The parent's "Subagents" forward list — the inverse direction — additionally requires that the nested invoke shares the outer agent's trace. This works automatically when the outer tool is built with the @tool decorator (or any callback-aware wrapping) since the nested invoke inherits the parent's run state. Bare Tool(...) constructors that bypass the callback chain can break the forward link; the backlink still renders.

Semantic conventions

Emits attributes per the OTel GenAI semantic conventions:

  • gen_ai.operation.namechat, execute_tool, invoke_agent, retrieval
  • gen_ai.provider.nameanthropic, openai, langchain, struct, …
  • gen_ai.request.{model, max_tokens, temperature, top_p, top_k, stop_sequences}
  • gen_ai.response.{model, id, finish_reasons}
  • gen_ai.usage.{input_tokens, output_tokens, cache_read.input_tokens, cache_creation.input_tokens}
  • gen_ai.conversation.id
  • gen_ai.tool.{name, call.id, call.arguments, call.result}
  • error.type + StatusCode.ERROR on failures

Note: gen_ai.usage.input_tokens for Anthropic is the true total — the SDK adds back cache_read_input_tokens and cache_creation_input_tokens, which Anthropic's raw response excludes from input_tokens.

Configuration

struct.init(
    ingest_key="pk-...",                # required
    service_name="my-agent",            # default: "default-agent"
    service_version="1.2.3",            # default: "0.0.0"
    environment="production",           # default: "development"
    endpoint="https://ingest.struct.ai", # default; override for self-hosted
    shutdown_timeout_seconds=5.0,        # default: 5.0
    content_capture=ContentCaptureMode.EVENT_ONLY,
)

The SDK uses an isolated TracerProvider and LoggerProvider — your existing OTel setup is unaffected.

Reliability

The SDK is designed never to break your application.
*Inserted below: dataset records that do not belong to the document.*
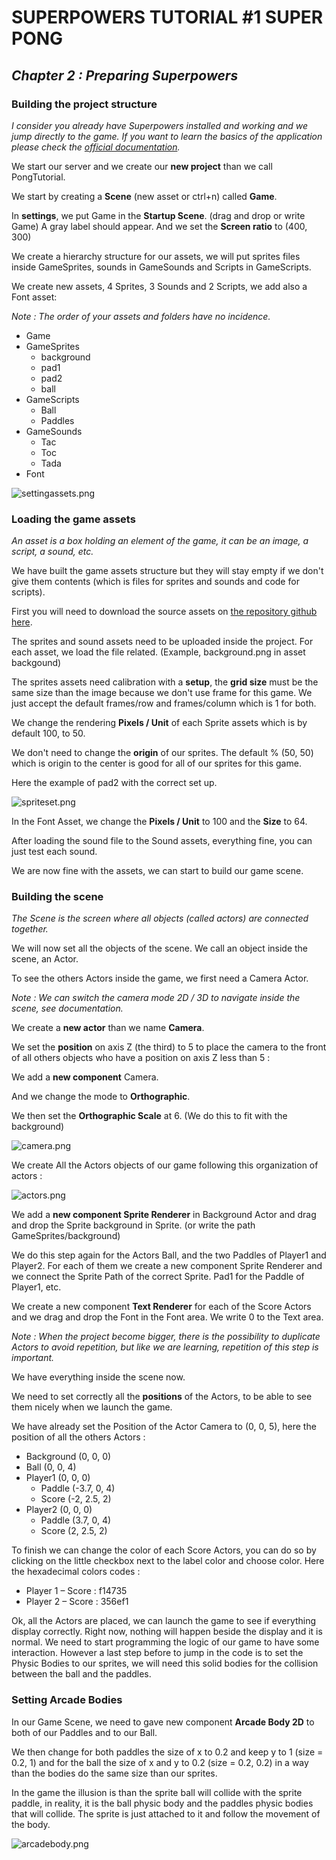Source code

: # SUPERPOWERS TUTORIAL #1 SUPER PONG
## *Chapter 2 : Preparing Superpowers*

### Building the project structure

*I consider you already have Superpowers installed and working and we jump directly to the game.
If you want to learn the basics of the application please check the [official documentation][1].*

We start our server and we create our **new project** than we call PongTutorial.

We start by creating a **Scene** (new asset or ctrl+n) called **Game**.

In **settings**, we put Game in the **Startup Scene**. (drag and drop or write Game)
A gray label should appear. And we set the **Screen ratio** to (400, 300)

We create a hierarchy structure for our assets, we will put sprites files inside
GameSprites, sounds in GameSounds and Scripts in GameScripts.

We create new assets, 4 Sprites, 3 Sounds and 2 Scripts, we add also a Font asset:

*Note : The order of your assets and folders have no incidence.*

* Game
* GameSprites
    * background
    * pad1
    * pad2
    * ball
* GameScripts
    * Ball
    * Paddles
* GameSounds
    * Tac
    * Toc
    * Tada
* Font

![settingassets.png](img/settingassets.png)


###  Loading the game assets

*An asset is a box holding an element of the game, it can be an image, a script, a sound, etc.*

We have built the game assets structure but they will stay empty if we don't give
them contents (which is files for sprites and sounds and code for scripts).

First you will need to download the source assets on [the repository github here][2].

The sprites and sound assets need to be uploaded inside the project.
For each asset, we load the file related. (Example, background.png in asset backgound)

The sprites assets need calibration with a **setup**, the **grid size** must be the same size than
the image because we don't use frame for this game.
We just accept the default frames/row and frames/column which is 1 for both.

We change the rendering **Pixels / Unit** of each Sprite assets which is by default 100, to 50.

We don't need to change the **origin** of our sprites. The default % (50, 50) which is
origin to the center is good for all of our sprites for this game.

Here the example of pad2 with the correct set up.

![spriteset.png](img/spriteset.png)

In the Font Asset, we change the **Pixels / Unit** to 100 and the **Size** to 64.

After loading the sound file to the Sound assets, everything fine, you can just test each sound.

We are now fine with the assets, we can start to build our game scene.


### Building the scene

*The Scene is the screen where all objects (called actors) are connected together.*

We will now set all the objects of the scene. We call an object inside the scene, an Actor.

To see the others Actors inside the game, we first need a Camera Actor.

*Note : We can switch the camera mode 2D / 3D to navigate inside the scene, see documentation.*

We create a **new actor** than we name **Camera**.

We set the **position** on axis Z (the third) to 5 to place the camera to the front of all
others objects who have a position on axis Z less than 5 :

We add a **new component** Camera.

And we change the mode to **Orthographic**.

We then set the **Orthographic Scale** at 6. (We do this to fit with the background)

![camera.png](img/camera.png)

We create All the Actors objects of our game following this organization of actors :

![actors.png](img/actors.png)

We add a **new component Sprite Renderer** in Background Actor and drag and drop the Sprite
background in Sprite. (or write the path GameSprites/background)

We do this step again for the Actors Ball, and the two Paddles of Player1 and Player2.
For each of them we create a new component Sprite Renderer and we connect the Sprite
Path of the correct Sprite. Pad1 for the Paddle of Player1, etc.

We create a new component **Text Renderer** for each of the Score Actors and we drag
and drop the Font in the Font area. We write 0 to the Text area.

*Note : When the project become bigger, there is the possibility to duplicate Actors
to avoid repetition, but like we are learning, repetition of this step is important.*

We have everything inside the scene now.

We need to set correctly all the **positions** of the Actors, to be able to see them
nicely when we launch the game.

We have already set the Position of the Actor Camera to (0, 0, 5), here the position
of all the others Actors :

* Background (0, 0, 0)
* Ball (0, 0, 4)
* Player1 (0, 0, 0)
    * Paddle (-3.7, 0, 4)
    * Score (-2, 2.5, 2)
* Player2 (0, 0, 0)
    * Paddle (3.7, 0, 4)
    * Score (2, 2.5, 2)

To finish we can change the color of each Score Actors, you can do so by clicking
on the little checkbox next to the label color and choose color.
Here the hexadecimal colors codes :

* Player 1 – Score : f14735
* Player 2 – Score : 356ef1


Ok, all the Actors are placed, we can launch the game to see if everything display correctly.
Right now, nothing will happen beside the display and it is normal. We need to start
programming the logic of our game to have some interaction. However a last step before to
jump in the code is to set the Physic Bodies to our sprites, we will need this solid bodies
for the collision between the ball and the paddles.

### Setting Arcade Bodies

In our Game Scene, we need to gave new component **Arcade Body 2D** to both of our Paddles and to our Ball.

We then change for both paddles the size of x to 0.2 and keep y to 1 (size = 0.2, 1) and for the ball
the size of x and y to 0.2  (size = 0.2, 0.2) in a way than the bodies do the same size than our sprites.

In the game the illusion is than the sprite ball will collide with the sprite paddle,
in reality, it is the ball physic body and the paddles physic bodies that will collide.
The sprite is just attached to it and follow the movement of the body.

![arcadebody.png](img/arcadebody.png)


[1]: http://docs.superpowers-html5.com/en/getting-started/about-superpowers
[2]: https://github.com/mseyne/superpowers-sources/tree/master/1SuperPong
Instrumentation hooks, span exports, and shutdown all swallow exceptions internally; the first failure at each site logs at WARN, subsequent ones at DEBUG. Process exit is bounded by shutdown_timeout_seconds and runs in a background thread, so a slow or unreachable ingest endpoint cannot hang shutdown.

Troubleshooting

  • Spans missing after instrumenting: Call struct.init() before importing the instrumented libraries, so the SDK can wire up instrumentation before any instance is constructed.
  • No log records appearing: Log records only emit when the capture mode is EVENT_ONLY or SPAN_AND_EVENT (the default). If you set capture_content=False, content events are disabled.
  • Duplicate chat spans: When an LLM provider SDK and a wrapping framework are both instrumented (e.g. ChatAnthropic calling through to anthropic), the framework-level chat span is skipped to avoid duplicates.